Os 10 mandamentos do Advogado

Eduardo Couture

Primeiro:
ESTUDE. O Direito está em constante transformação. Se não o acompanha você será cada dia menos Advogado.
Segundo:
PENSE. O Direito se aprende estudando; porém, se pratica pensando.
Terceiro:
TRABALHE. A advocacia é uma fatigante e árdua atividade posta a serviço da Justiça.
Quarto:
LUTE. O seu dever é lutar pelo Direito; porém, quando encontrar o Direito em conflito com a Justiça, lute pela Justiça.
Quinto:
SEJA LEAL. Leal para com o cliente, a quem não deve abandonar a não ser que perceba que ele é indigno do seu patrocínio. Leal para com o adversário, ainda quando ele seja desleal consigo.

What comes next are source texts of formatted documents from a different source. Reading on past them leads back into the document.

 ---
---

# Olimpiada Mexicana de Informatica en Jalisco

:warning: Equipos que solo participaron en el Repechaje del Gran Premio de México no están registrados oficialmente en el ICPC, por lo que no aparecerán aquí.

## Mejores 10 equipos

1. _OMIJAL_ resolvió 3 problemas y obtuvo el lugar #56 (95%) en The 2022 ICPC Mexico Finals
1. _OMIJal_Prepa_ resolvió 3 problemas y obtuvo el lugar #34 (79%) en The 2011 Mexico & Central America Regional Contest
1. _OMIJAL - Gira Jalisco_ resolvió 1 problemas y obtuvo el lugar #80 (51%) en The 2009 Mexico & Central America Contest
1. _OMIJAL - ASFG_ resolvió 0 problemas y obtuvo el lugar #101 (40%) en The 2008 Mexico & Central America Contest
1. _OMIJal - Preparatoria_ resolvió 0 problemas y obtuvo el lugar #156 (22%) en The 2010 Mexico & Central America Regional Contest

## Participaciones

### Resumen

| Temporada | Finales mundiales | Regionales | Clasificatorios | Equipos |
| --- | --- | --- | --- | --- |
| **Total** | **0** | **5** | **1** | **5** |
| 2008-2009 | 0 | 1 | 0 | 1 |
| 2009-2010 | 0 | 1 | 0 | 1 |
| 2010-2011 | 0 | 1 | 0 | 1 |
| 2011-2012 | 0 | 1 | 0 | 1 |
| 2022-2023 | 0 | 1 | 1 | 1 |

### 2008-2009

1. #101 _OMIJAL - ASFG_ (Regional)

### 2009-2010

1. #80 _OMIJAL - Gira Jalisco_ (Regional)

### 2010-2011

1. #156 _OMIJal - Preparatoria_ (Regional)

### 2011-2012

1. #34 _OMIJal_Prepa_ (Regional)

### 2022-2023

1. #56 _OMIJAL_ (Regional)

Leal para com o Juiz que ignora os fatos e deve confiar no que você lhe diz; e que, mesmo quanto ao Direito, às vezes tem de confiar no que você lhe invoca.
Sexto:
TOLERA. Tolere a verdade alheia como gostaria que a sua fosse tolerada.
Sétimo:
TENHA PACIÊNCIA. O tempo vinga-se das coisas que se fazem sem a sua colaboração.
Oitavo:
TENHA FÉ. Tenha fé no Direito como o melhor instrumento para a convivência humana; na Justiça, como o destino natural do Direito; na paz, como substitutivo benevolente da Justiça; e, sobretudo, tenha fé na liberdade, sem a qual não há Direito, nem Justiça, nem paz.
Nono:
ESQUEÇA. A advocacia é uma luta de paixões. Se a cada batalha for carregando a sua alma de rancor chegará o dia em que a vida será impossível para você. Terminado o combate esqueça logo tanto a vitória como a derrota.
Décimo:
AME A SUA PROFISSÃO. Procure considerar a advocacia de tal maneira que, no dia em que seu filho lhe pedir conselho sobre o futuro, considere uma honra aconselhá-lo a ser Advogado.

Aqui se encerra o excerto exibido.